# Task statement:
Take the listing below and print exactly the lines starting at the line containing "1. On terminal" and ending at the line containing "5. On terminal", both ends included, and no others.

▼

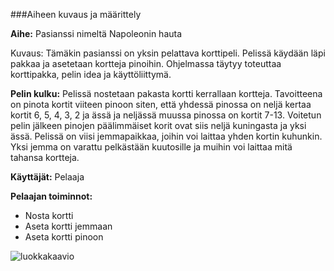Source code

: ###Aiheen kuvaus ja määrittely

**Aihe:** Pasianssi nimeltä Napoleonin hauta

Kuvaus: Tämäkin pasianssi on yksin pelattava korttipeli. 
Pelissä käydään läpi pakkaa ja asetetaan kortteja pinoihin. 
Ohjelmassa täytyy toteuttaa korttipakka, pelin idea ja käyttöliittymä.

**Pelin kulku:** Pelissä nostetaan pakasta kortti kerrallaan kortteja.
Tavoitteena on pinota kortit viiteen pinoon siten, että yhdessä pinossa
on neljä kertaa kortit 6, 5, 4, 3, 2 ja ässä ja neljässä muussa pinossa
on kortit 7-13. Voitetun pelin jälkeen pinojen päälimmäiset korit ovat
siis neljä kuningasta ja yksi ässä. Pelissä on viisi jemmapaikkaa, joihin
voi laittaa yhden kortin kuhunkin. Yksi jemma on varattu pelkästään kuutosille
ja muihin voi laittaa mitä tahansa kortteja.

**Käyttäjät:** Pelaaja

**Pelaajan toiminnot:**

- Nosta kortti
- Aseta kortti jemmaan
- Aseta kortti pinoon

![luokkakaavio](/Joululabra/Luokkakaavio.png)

▲
▼

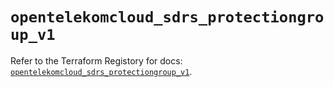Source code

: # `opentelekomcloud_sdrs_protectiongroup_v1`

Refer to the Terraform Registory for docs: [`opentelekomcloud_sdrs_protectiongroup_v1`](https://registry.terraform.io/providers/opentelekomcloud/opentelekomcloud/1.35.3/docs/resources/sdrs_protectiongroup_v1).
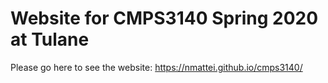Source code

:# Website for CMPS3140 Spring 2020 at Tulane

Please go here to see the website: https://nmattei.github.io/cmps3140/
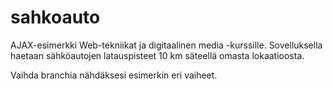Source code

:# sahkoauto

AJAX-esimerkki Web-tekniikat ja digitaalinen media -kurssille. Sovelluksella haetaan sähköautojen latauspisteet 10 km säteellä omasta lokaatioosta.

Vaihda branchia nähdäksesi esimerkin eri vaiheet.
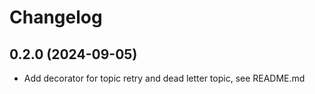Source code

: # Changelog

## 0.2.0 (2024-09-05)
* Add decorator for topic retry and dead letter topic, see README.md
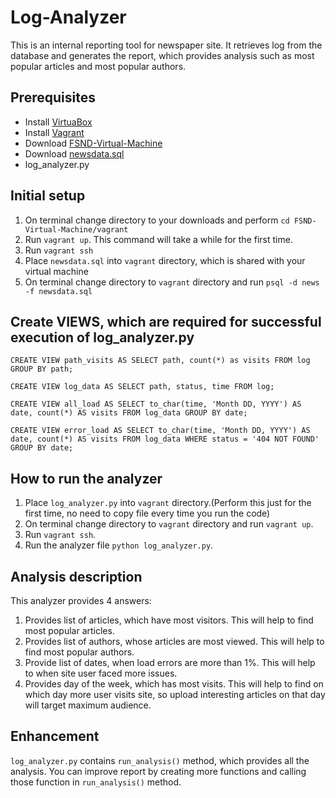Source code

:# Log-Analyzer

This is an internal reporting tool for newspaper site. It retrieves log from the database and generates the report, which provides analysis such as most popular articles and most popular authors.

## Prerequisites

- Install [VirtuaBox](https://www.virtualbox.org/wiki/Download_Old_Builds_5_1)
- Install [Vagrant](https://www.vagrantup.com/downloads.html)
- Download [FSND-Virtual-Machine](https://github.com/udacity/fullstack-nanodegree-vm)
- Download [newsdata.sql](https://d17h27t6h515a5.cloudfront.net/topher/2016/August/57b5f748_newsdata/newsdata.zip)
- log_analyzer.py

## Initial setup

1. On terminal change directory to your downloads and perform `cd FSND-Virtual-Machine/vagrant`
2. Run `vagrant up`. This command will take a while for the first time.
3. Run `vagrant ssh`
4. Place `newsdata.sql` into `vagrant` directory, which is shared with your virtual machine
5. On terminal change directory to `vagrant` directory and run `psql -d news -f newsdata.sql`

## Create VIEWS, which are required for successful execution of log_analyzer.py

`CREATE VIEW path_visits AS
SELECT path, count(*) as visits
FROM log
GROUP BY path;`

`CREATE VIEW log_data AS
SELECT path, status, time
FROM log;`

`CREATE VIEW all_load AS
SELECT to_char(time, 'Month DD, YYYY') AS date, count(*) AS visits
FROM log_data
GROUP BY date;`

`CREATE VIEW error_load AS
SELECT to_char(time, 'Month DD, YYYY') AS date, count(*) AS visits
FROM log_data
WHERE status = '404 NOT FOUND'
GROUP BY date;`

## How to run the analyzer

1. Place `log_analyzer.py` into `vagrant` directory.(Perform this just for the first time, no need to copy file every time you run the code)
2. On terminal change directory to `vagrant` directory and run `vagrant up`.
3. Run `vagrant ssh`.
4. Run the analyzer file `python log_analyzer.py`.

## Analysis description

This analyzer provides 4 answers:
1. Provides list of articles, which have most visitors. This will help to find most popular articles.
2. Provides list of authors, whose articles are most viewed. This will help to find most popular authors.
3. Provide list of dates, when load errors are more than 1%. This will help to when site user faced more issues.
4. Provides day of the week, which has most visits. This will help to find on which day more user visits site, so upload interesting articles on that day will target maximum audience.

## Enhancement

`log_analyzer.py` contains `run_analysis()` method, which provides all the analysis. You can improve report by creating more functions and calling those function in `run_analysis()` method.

▲
▼

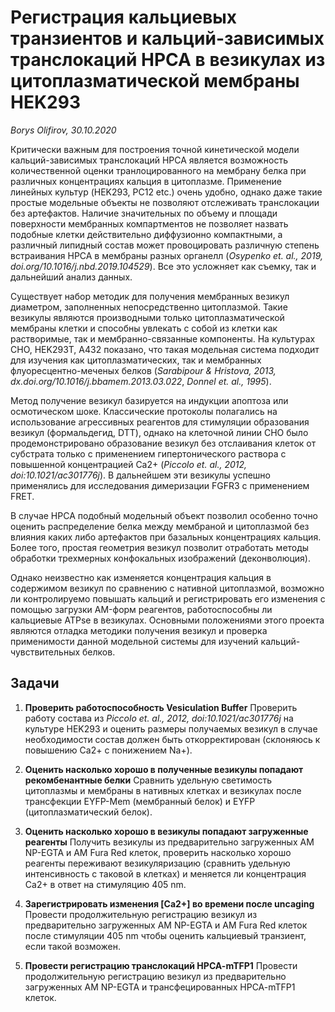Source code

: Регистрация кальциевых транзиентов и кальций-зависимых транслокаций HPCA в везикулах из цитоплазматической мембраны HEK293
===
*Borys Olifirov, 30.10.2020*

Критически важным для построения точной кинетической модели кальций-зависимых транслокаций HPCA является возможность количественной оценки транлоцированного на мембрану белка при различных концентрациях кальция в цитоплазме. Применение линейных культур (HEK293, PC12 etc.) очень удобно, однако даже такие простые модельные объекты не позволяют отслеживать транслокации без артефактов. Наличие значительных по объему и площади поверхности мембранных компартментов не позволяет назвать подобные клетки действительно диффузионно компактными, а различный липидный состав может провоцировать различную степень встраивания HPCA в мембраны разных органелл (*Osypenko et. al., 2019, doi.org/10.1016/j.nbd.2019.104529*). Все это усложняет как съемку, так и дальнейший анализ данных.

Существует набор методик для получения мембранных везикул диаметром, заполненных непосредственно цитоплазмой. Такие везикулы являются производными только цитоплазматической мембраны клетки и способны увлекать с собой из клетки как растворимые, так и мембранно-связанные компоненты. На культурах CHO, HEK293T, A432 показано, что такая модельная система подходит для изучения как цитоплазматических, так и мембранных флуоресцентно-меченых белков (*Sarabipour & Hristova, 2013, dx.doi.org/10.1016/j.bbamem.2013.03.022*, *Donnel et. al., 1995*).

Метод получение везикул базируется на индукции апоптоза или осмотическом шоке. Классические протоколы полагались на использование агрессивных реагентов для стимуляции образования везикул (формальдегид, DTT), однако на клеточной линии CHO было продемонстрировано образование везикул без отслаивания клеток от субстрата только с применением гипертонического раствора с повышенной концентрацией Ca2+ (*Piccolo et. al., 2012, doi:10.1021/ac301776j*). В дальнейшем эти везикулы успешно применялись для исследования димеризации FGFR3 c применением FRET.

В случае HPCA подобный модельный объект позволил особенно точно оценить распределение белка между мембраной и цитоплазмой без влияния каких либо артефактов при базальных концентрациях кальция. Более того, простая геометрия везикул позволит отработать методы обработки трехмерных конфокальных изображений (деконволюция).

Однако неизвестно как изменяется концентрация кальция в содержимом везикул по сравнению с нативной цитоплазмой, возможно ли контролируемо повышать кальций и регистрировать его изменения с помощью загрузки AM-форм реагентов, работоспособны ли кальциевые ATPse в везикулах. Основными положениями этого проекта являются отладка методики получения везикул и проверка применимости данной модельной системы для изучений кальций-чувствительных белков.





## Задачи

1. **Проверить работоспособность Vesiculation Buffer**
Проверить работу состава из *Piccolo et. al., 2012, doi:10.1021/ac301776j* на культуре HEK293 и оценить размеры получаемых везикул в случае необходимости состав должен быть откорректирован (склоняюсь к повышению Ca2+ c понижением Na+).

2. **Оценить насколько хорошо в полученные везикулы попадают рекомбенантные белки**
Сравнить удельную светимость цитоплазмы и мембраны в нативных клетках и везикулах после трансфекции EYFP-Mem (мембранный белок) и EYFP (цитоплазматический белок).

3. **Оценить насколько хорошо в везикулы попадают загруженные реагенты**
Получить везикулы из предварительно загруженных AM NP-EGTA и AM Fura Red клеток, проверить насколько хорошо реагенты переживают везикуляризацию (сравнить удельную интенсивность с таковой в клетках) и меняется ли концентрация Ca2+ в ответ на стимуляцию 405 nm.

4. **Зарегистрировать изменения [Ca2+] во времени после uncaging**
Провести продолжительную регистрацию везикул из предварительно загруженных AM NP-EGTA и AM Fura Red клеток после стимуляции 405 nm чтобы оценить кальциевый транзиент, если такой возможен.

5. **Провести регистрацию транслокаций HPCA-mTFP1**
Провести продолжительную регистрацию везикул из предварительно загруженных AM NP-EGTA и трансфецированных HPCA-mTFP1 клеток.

▲

# Task output:
1. On terminal change directory to your downloads and perform `cd FSND-Virtual-Machine/vagrant`
2. Run `vagrant up`. This command will take a while for the first time.
3. Run `vagrant ssh`
4. Place `newsdata.sql` into `vagrant` directory, which is shared with your virtual machine
5. On terminal change directory to `vagrant` directory and run `psql -d news -f newsdata.sql`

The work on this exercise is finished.